> EXERCISE PROMPT
From the entries below, report only the number of lines that contain the word "Rehab".

===== SUPPLIED MATERIAL =====

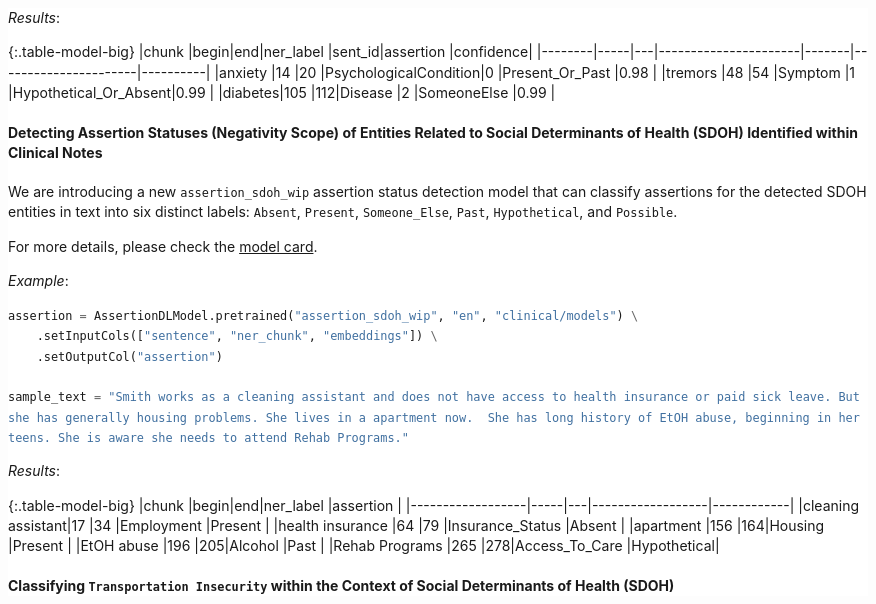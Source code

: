 *Results*:

{:.table-model-big}
|chunk   |begin|end|ner_label             |sent_id|assertion             |confidence|
|--------|-----|---|----------------------|-------|----------------------|----------|
|anxiety |14   |20 |PsychologicalCondition|0      |Present_Or_Past       |0.98    |
|tremors |48   |54 |Symptom               |1      |Hypothetical_Or_Absent|0.99    |
|diabetes|105  |112|Disease               |2      |SomeoneElse           |0.99    |


</div><div class="h3-box" markdown="1">


#### Detecting Assertion Statuses (Negativity Scope) of Entities Related to Social Determinants of Health (SDOH) Identified within Clinical Notes

We are introducing a new `assertion_sdoh_wip` assertion status detection model that can classify assertions for the detected SDOH entities in text into six distinct labels: `Absent`, `Present`, `Someone_Else`, `Past`, `Hypothetical`, and `Possible`. 

For more details, please check the [model card](https://nlp.johnsnowlabs.com/2023/08/13/assertion_sdoh_wip_en.html).

*Example*:

```python
assertion = AssertionDLModel.pretrained("assertion_sdoh_wip", "en", "clinical/models") \
    .setInputCols(["sentence", "ner_chunk", "embeddings"]) \
    .setOutputCol("assertion")

sample_text = "Smith works as a cleaning assistant and does not have access to health insurance or paid sick leave. But she has generally housing problems. She lives in a apartment now.  She has long history of EtOH abuse, beginning in her teens. She is aware she needs to attend Rehab Programs."
```

*Results*:

{:.table-model-big}
|chunk             |begin|end|ner_label         |assertion   |
|------------------|-----|---|------------------|------------|
|cleaning assistant|17   |34 |Employment        |Present     |
|health insurance  |64   |79 |Insurance_Status  |Absent      |
|apartment         |156  |164|Housing           |Present     |
|EtOH abuse        |196  |205|Alcohol           |Past        |
|Rehab Programs    |265  |278|Access_To_Care    |Hypothetical|


</div><div class="h3-box" markdown="1">

#### Classifying `Transportation Insecurity` within the Context of Social Determinants of Health (SDOH)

=====

> OUTPUT FOR THIS EXERCISE
2